To address the challenge of accurately quantifying nonlinear dependencies in low-sample-size, low signal-to-noise ratio (SNR) biological time series—such as fMRI, physiological, and behavioral data—this paper introduces *concurrence*, a model-agnostic criterion that empirically measures statistical dependence via classifier-based alignment discriminability: a binary classifier is trained to distinguish whether two temporal segments are temporally aligned, and alignment separability serves as a proxy for dependence. Concurrence requires no parametric assumptions, prior knowledge, or hyperparameter tuning, and imposes neither large-sample nor linearity constraints. Crucially, it is theoretically proven to be equivalent to strict statistical dependence under mild regularity conditions. Evaluated on multimodal neurophysiological datasets, concurrence consistently outperforms established benchmarks—including Pearson correlation, Granger causality, and the Hilbert–Schmidt Independence Criterion (HSIC)—achieving over 35% improvement in detection power for sequences shorter than 500 time points and under low-SNR conditions.
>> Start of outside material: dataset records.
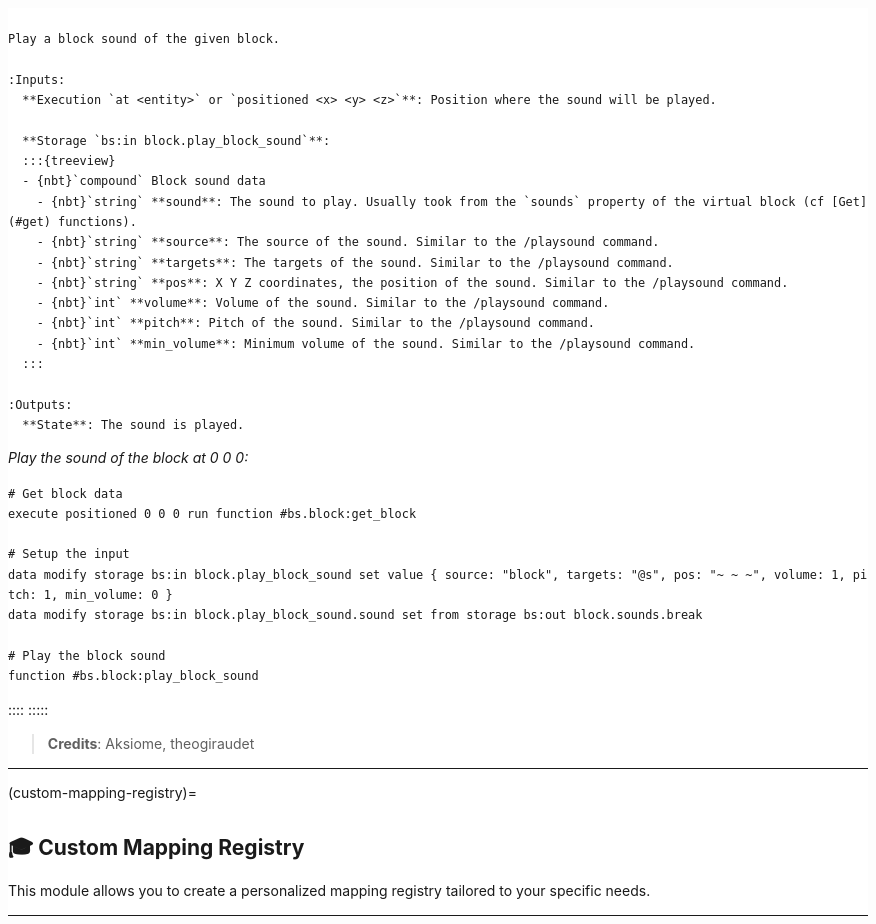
 ```{function} #bs.block:play_block_sound

Play a block sound of the given block.

:Inputs:
  **Execution `at <entity>` or `positioned <x> <y> <z>`**: Position where the sound will be played.

  **Storage `bs:in block.play_block_sound`**:
  :::{treeview}
  - {nbt}`compound` Block sound data
    - {nbt}`string` **sound**: The sound to play. Usually took from the `sounds` property of the virtual block (cf [Get](#get) functions).
    - {nbt}`string` **source**: The source of the sound. Similar to the /playsound command.
    - {nbt}`string` **targets**: The targets of the sound. Similar to the /playsound command.
    - {nbt}`string` **pos**: X Y Z coordinates, the position of the sound. Similar to the /playsound command.
    - {nbt}`int` **volume**: Volume of the sound. Similar to the /playsound command.
    - {nbt}`int` **pitch**: Pitch of the sound. Similar to the /playsound command.
    - {nbt}`int` **min_volume**: Minimum volume of the sound. Similar to the /playsound command.
  :::

:Outputs:
  **State**: The sound is played.
```

*Play the sound of the block at 0 0 0:*

```mcfunction
# Get block data
execute positioned 0 0 0 run function #bs.block:get_block

# Setup the input
data modify storage bs:in block.play_block_sound set value { source: "block", targets: "@s", pos: "~ ~ ~", volume: 1, pitch: 1, min_volume: 0 }
data modify storage bs:in block.play_block_sound.sound set from storage bs:out block.sounds.break

# Play the block sound
function #bs.block:play_block_sound
```

::::
:::::

> **Credits**: Aksiome, theogiraudet

---

(custom-mapping-registry)=
## 🎓 Custom Mapping Registry

This module allows you to create a personalized mapping registry tailored to your specific needs.

---
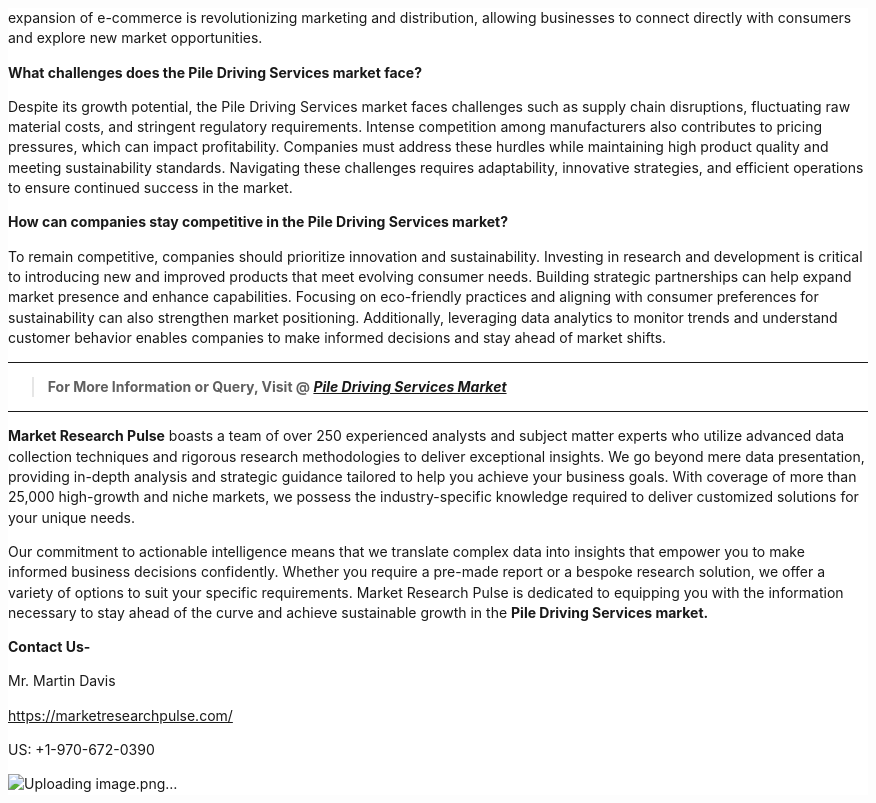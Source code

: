expansion of e-commerce is revolutionizing marketing and distribution, allowing businesses to connect directly with consumers and explore new market opportunities.</p><p><strong>What challenges does the Pile Driving Services market face?</strong></p><p>Despite its growth potential, the Pile Driving Services market faces challenges such as supply chain disruptions, fluctuating raw material costs, and stringent regulatory requirements. Intense competition among manufacturers also contributes to pricing pressures, which can impact profitability. Companies must address these hurdles while maintaining high product quality and meeting sustainability standards. Navigating these challenges requires adaptability, innovative strategies, and efficient operations to ensure continued success in the market.</p><p><strong>How can companies stay competitive in the Pile Driving Services market?</strong></p><p>To remain competitive, companies should prioritize innovation and sustainability. Investing in research and development is critical to introducing new and improved products that meet evolving consumer needs. Building strategic partnerships can help expand market presence and enhance capabilities. Focusing on eco-friendly practices and aligning with consumer preferences for sustainability can also strengthen market positioning. Additionally, leveraging data analytics to monitor trends and understand customer behavior enables companies to make informed decisions and stay ahead of market shifts.</p><hr /><blockquote><p><strong>For More Information or Query, Visit @&nbsp;<em><a href="https://marketresearchpulse.com/report/18574/pile-driving-services-market?utm_source=Linkedin&utm_medium=021">Pile Driving Services Market</a></em></strong></p></blockquote><hr /><p><strong>Market Research Pulse</strong> boasts a team of over 250 experienced analysts and subject matter experts who utilize advanced data collection techniques and rigorous research methodologies to deliver exceptional insights. We go beyond mere data presentation, providing in-depth analysis and strategic guidance tailored to help you achieve your business goals. With coverage of more than 25,000 high-growth and niche markets, we possess the industry-specific knowledge required to deliver customized solutions for your unique needs.</p><p>Our commitment to actionable intelligence means that we translate complex data into insights that empower you to make informed business decisions confidently. Whether you require a pre-made report or a bespoke research solution, we offer a variety of options to suit your specific requirements. Market Research Pulse is dedicated to equipping you with the information necessary to stay ahead of the curve and achieve sustainable growth in the <strong>Pile Driving Services market.</strong></p><p><strong>Contact Us-</strong></p><p>Mr. Martin Davis</p><p>https://marketresearchpulse.com/</p><p>US: +1-970-672-0390</p>
![Uploading image.png…]()
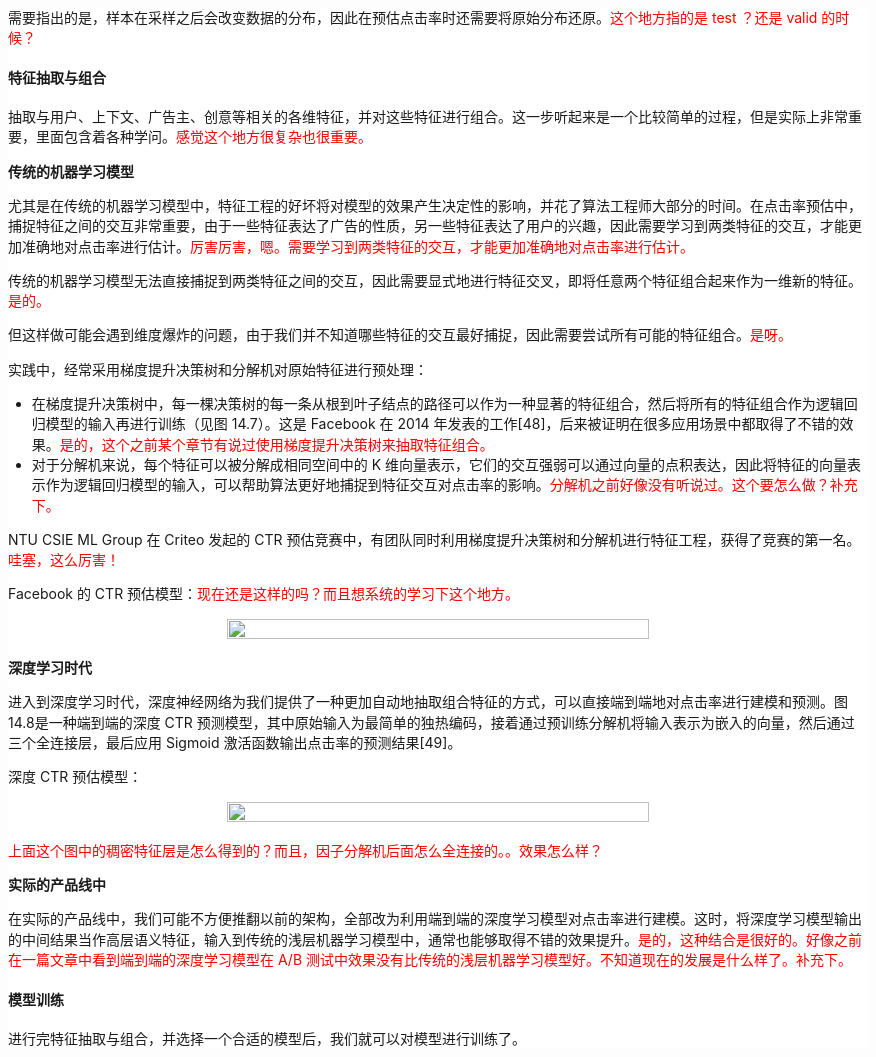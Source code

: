 需要指出的是，样本在采样之后会改变数据的分布，因此在预估点击率时还需要将原始分布还原。<span style="color:red;">这个地方指的是 test ？还是 valid 的时候？</span>


#### 特征抽取与组合

抽取与用户、上下文、广告主、创意等相关的各维特征，并对这些特征进行组合。这一步听起来是一个比较简单的过程，但是实际上非常重要，里面包含着各种学问。<span style="color:red;">感觉这个地方很复杂也很重要。</span>

**传统的机器学习模型**

尤其是在传统的机器学习模型中，特征工程的好坏将对模型的效果产生决定性的影响，并花了算法工程师大部分的时间。在点击率预估中，捕捉特征之间的交互非常重要，由于一些特征表达了广告的性质，另一些特征表达了用户的兴趣，因此需要学习到两类特征的交互，才能更加准确地对点击率进行估计。<span style="color:red;">厉害厉害，嗯。需要学习到两类特征的交互，才能更加准确地对点击率进行估计。</span>

传统的机器学习模型无法直接捕捉到两类特征之间的交互，因此需要显式地进行特征交叉，即将任意两个特征组合起来作为一维新的特征。<span style="color:red;">是的。</span>

但这样做可能会遇到维度爆炸的问题，由于我们并不知道哪些特征的交互最好捕捉，因此需要尝试所有可能的特征组合。<span style="color:red;">是呀。</span>

实践中，经常采用梯度提升决策树和分解机对原始特征进行预处理：

- 在梯度提升决策树中，每一棵决策树的每一条从根到叶子结点的路径可以作为一种显著的特征组合，然后将所有的特征组合作为逻辑回归模型的输入再进行训练（见图 14.7）。这是 Facebook 在 2014 年发表的工作[48]，后来被证明在很多应用场景中都取得了不错的效果。<span style="color:red;">是的，这个之前某个章节有说过使用梯度提升决策树来抽取特征组合。</span>
- 对于分解机来说，每个特征可以被分解成相同空间中的 K 维向量表示，它们的交互强弱可以通过向量的点积表达，因此将特征的向量表示作为逻辑回归模型的输入，可以帮助算法更好地捕捉到特征交互对点击率的影响。<span style="color:red;">分解机之前好像没有听说过。这个要怎么做？补充下。</span>

NTU CSIE ML Group 在 Criteo 发起的 CTR 预估竞赛中，有团队同时利用梯度提升决策树和分解机进行特征工程，获得了竞赛的第一名。<span style="color:red;">哇塞，这么厉害！</span>

Facebook 的 CTR 预估模型：<span style="color:red;">现在还是这样的吗？而且想系统的学习下这个地方。</span>

<p align="center">
    <img width="70%" height="70%" src="http://images.iterate.site/blog/image/20190427/16yHGid7qXF1.png?imageslim">
</p>

**深度学习时代**

进入到深度学习时代，深度神经网络为我们提供了一种更加自动地抽取组合特征的方式，可以直接端到端地对点击率进行建模和预测。图 14.8是一种端到端的深度 CTR 预测模型，其中原始输入为最简单的独热编码，接着通过预训练分解机将输入表示为嵌入的向量，然后通过三个全连接层，最后应用 Sigmoid 激活函数输出点击率的预测结果[49]。

深度 CTR 预估模型：

<p align="center">
    <img width="70%" height="70%" src="http://images.iterate.site/blog/image/20190427/pSnc0VnIeWmy.png?imageslim">
</p>

<span style="color:red;">上面这个图中的稠密特征层是怎么得到的？而且，因子分解机后面怎么全连接的。。效果怎么样？</span>

**实际的产品线中**

在实际的产品线中，我们可能不方便推翻以前的架构，全部改为利用端到端的深度学习模型对点击率进行建模。这时，将深度学习模型输出的中间结果当作高层语义特征，输入到传统的浅层机器学习模型中，通常也能够取得不错的效果提升。<span style="color:red;">是的，这种结合是很好的。好像之前在一篇文章中看到端到端的深度学习模型在 A/B 测试中效果没有比传统的浅层机器学习模型好。不知道现在的发展是什么样了。补充下。</span>



#### 模型训练

进行完特征抽取与组合，并选择一个合适的模型后，我们就可以对模型进行训练了。
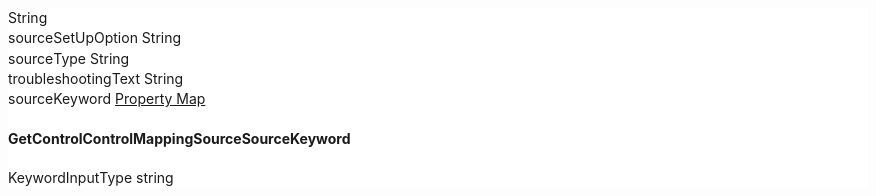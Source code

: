 </span>
        <span class="property-indicator"></span>
        <span class="property-type">String</span>
    </dt>
    <dd></dd><dt class="property-required"
            title="Required">
        <span id="sourcesetupoption_yaml">
<a data-swiftype-name="resource-property" data-swiftype-type="text" href="#sourcesetupoption_yaml" style="color: inherit; text-decoration: inherit;">source<wbr>Set<wbr>Up<wbr>Option</a>
</span>
        <span class="property-indicator"></span>
        <span class="property-type">String</span>
    </dt>
    <dd></dd><dt class="property-required"
            title="Required">
        <span id="sourcetype_yaml">
<a data-swiftype-name="resource-property" data-swiftype-type="text" href="#sourcetype_yaml" style="color: inherit; text-decoration: inherit;">source<wbr>Type</a>
</span>
        <span class="property-indicator"></span>
        <span class="property-type">String</span>
    </dt>
    <dd></dd><dt class="property-required"
            title="Required">
        <span id="troubleshootingtext_yaml">
<a data-swiftype-name="resource-property" data-swiftype-type="text" href="#troubleshootingtext_yaml" style="color: inherit; text-decoration: inherit;">troubleshooting<wbr>Text</a>
</span>
        <span class="property-indicator"></span>
        <span class="property-type">String</span>
    </dt>
    <dd></dd><dt class="property-optional"
            title="Optional">
        <span id="sourcekeyword_yaml">
<a data-swiftype-name="resource-property" data-swiftype-type="text" href="#sourcekeyword_yaml" style="color: inherit; text-decoration: inherit;">source<wbr>Keyword</a>
</span>
        <span class="property-indicator"></span>
        <span class="property-type"><a href="#getcontrolcontrolmappingsourcesourcekeyword">Property Map</a></span>
    </dt>
    <dd></dd></dl>
</pulumi-choosable>
</div>

<h4 id="getcontrolcontrolmappingsourcesourcekeyword">Get<wbr>Control<wbr>Control<wbr>Mapping<wbr>Source<wbr>Source<wbr>Keyword</h4>



<div>
<pulumi-choosable type="language" values="csharp">
<dl class="resources-properties"><dt class="property-required"
            title="Required">
        <span id="keywordinputtype_csharp">
<a data-swiftype-name="resource-property" data-swiftype-type="text" href="#keywordinputtype_csharp" style="color: inherit; text-decoration: inherit;">Keyword<wbr>Input<wbr>Type</a>
</span>
        <span class="property-indicator"></span>
        <span class="property-type">string</span>
    </dt>
    <dd></dd><dt class="property-required"
            title="Required">
        <span id="keywordvalue_csharp">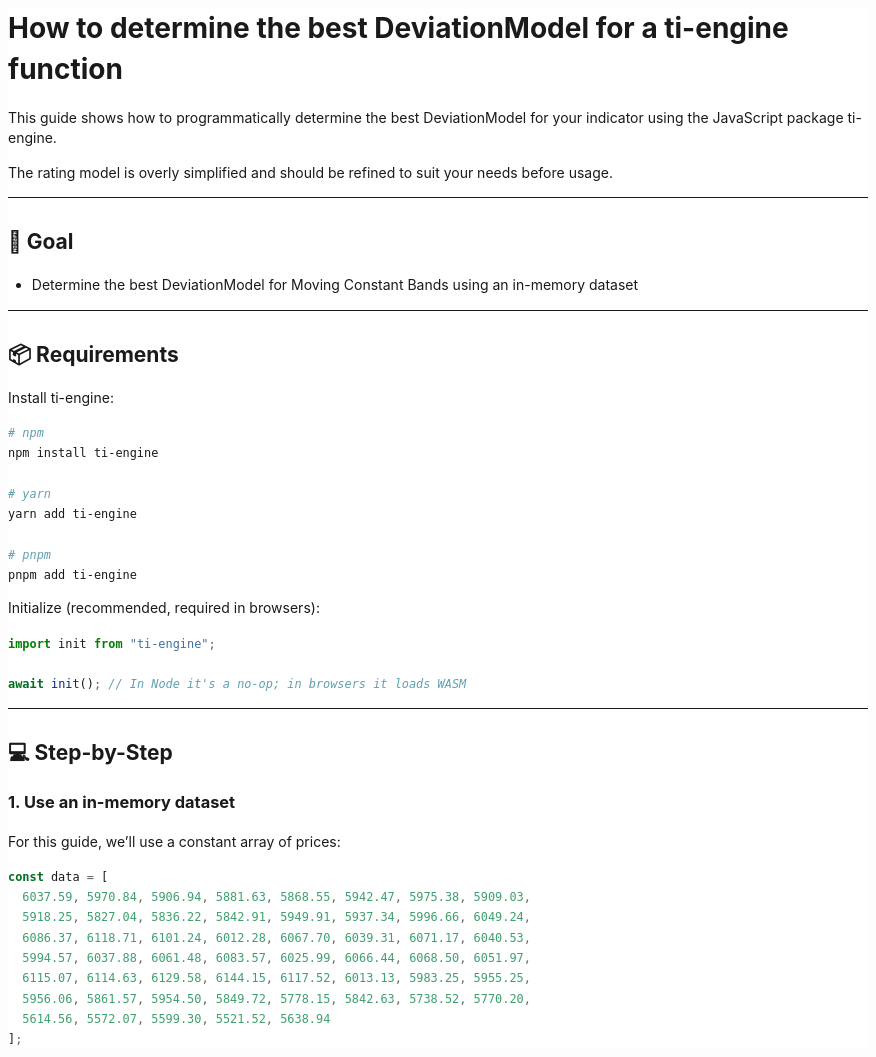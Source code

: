 # How to determine the best DeviationModel for a ti-engine function

This guide shows how to programmatically determine the best DeviationModel for your indicator using the JavaScript package ti-engine.

The rating model is overly simplified and should be refined to suit your needs before usage.

---

## 🎯 Goal

- Determine the best DeviationModel for Moving Constant Bands using an in-memory dataset

---

## 📦 Requirements

Install ti-engine:

```bash
# npm
npm install ti-engine

# yarn
yarn add ti-engine

# pnpm
pnpm add ti-engine
```

Initialize (recommended, required in browsers):

```js
import init from "ti-engine";

await init(); // In Node it's a no-op; in browsers it loads WASM
```

---

## 💻 Step-by-Step

### 1. Use an in-memory dataset

For this guide, we’ll use a constant array of prices:

```js
const data = [
  6037.59, 5970.84, 5906.94, 5881.63, 5868.55, 5942.47, 5975.38, 5909.03,
  5918.25, 5827.04, 5836.22, 5842.91, 5949.91, 5937.34, 5996.66, 6049.24,
  6086.37, 6118.71, 6101.24, 6012.28, 6067.70, 6039.31, 6071.17, 6040.53,
  5994.57, 6037.88, 6061.48, 6083.57, 6025.99, 6066.44, 6068.50, 6051.97,
  6115.07, 6114.63, 6129.58, 6144.15, 6117.52, 6013.13, 5983.25, 5955.25,
  5956.06, 5861.57, 5954.50, 5849.72, 5778.15, 5842.63, 5738.52, 5770.20,
  5614.56, 5572.07, 5599.30, 5521.52, 5638.94
];
```
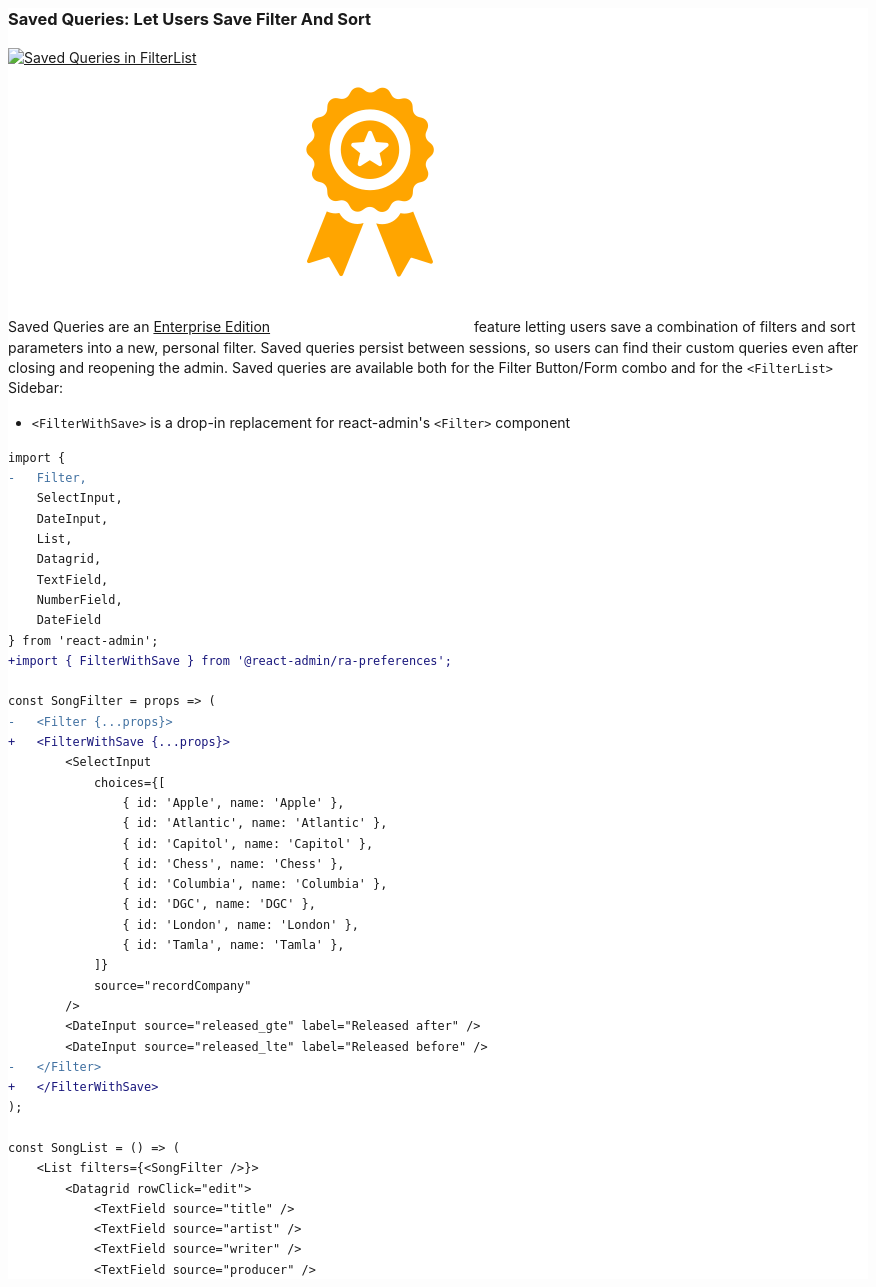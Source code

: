 ### Saved Queries: Let Users Save Filter And Sort

[![Saved Queries in FilterList](https://marmelab.com/ra-enterprise/modules/assets/ra-preferences-SavedQueriesList.gif)](https://marmelab.com/ra-enterprise/modules/assets/ra-preferences-SavedQueriesList.gif)

Saved Queries are an [Enterprise Edition](https://marmelab.com/ra-enterprise)<img class="icon" src="./img/premium.svg" /> feature letting users save a combination of filters and sort parameters into a new, personal filter. Saved queries persist between sessions, so users can find their custom queries even after closing and reopening the admin. Saved queries are available both for the Filter Button/Form combo and for the `<FilterList>` Sidebar:

- `<FilterWithSave>` is a drop-in replacement for react-admin's `<Filter>` component

```diff
import {
-   Filter,
    SelectInput,
    DateInput,
    List,
    Datagrid,
    TextField,
    NumberField,
    DateField
} from 'react-admin';
+import { FilterWithSave } from '@react-admin/ra-preferences';

const SongFilter = props => (
-   <Filter {...props}>
+   <FilterWithSave {...props}>
        <SelectInput
            choices={[
                { id: 'Apple', name: 'Apple' },
                { id: 'Atlantic', name: 'Atlantic' },
                { id: 'Capitol', name: 'Capitol' },
                { id: 'Chess', name: 'Chess' },
                { id: 'Columbia', name: 'Columbia' },
                { id: 'DGC', name: 'DGC' },
                { id: 'London', name: 'London' },
                { id: 'Tamla', name: 'Tamla' },
            ]}
            source="recordCompany"
        />
        <DateInput source="released_gte" label="Released after" />
        <DateInput source="released_lte" label="Released before" />
-   </Filter>
+   </FilterWithSave>
);

const SongList = () => (
    <List filters={<SongFilter />}>
        <Datagrid rowClick="edit">
            <TextField source="title" />
            <TextField source="artist" />
            <TextField source="writer" />
            <TextField source="producer" />
```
Measuring the statistical dependence between observed signals is a primary tool for scientific discovery. However, biological systems often exhibit complex non-linear interactions that currently cannot be captured without a priori knowledge or large datasets. We introduce a criterion for dependence, whereby two time series are deemed dependent if one can construct a classifier that distinguishes between temporally aligned vs. misaligned segments extracted from them. We show that this criterion, concurrence, is theoretically linked with dependence, and can become a standard approach for scientific analyses across disciplines, as it can expose relationships across a wide spectrum of signals (fMRI, physiological and behavioral data) without ad-hoc parameter tuning or large amounts of data.